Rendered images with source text
● ● ●
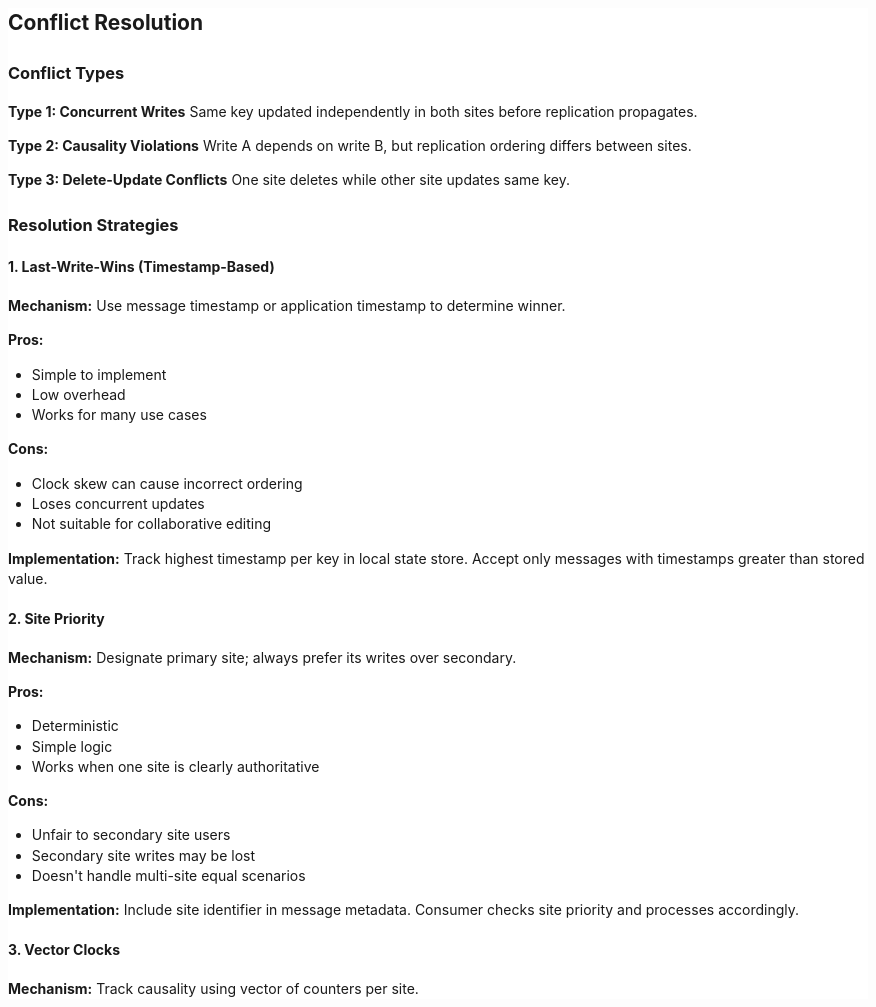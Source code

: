 
## Conflict Resolution

### Conflict Types

**Type 1: Concurrent Writes**
Same key updated independently in both sites before replication propagates.

**Type 2: Causality Violations**
Write A depends on write B, but replication ordering differs between sites.

**Type 3: Delete-Update Conflicts**
One site deletes while other site updates same key.

### Resolution Strategies

#### 1. Last-Write-Wins (Timestamp-Based)

**Mechanism:** Use message timestamp or application timestamp to determine winner.

**Pros:**
- Simple to implement
- Low overhead
- Works for many use cases

**Cons:**
- Clock skew can cause incorrect ordering
- Loses concurrent updates
- Not suitable for collaborative editing

**Implementation:**
Track highest timestamp per key in local state store. Accept only messages with timestamps greater than stored value.

#### 2. Site Priority

**Mechanism:** Designate primary site; always prefer its writes over secondary.

**Pros:**
- Deterministic
- Simple logic
- Works when one site is clearly authoritative

**Cons:**
- Unfair to secondary site users
- Secondary site writes may be lost
- Doesn't handle multi-site equal scenarios

**Implementation:**
Include site identifier in message metadata. Consumer checks site priority and processes accordingly.

#### 3. Vector Clocks

**Mechanism:** Track causality using vector of counters per site.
● ● ●
#### Assignment:
In the entries, find every line holding "Track" and copy it.

#### Answer to this task:
Track highest timestamp per key in local state store. Accept only messages with timestamps greater than stored value.
**Mechanism:** Track causality using vector of counters per site.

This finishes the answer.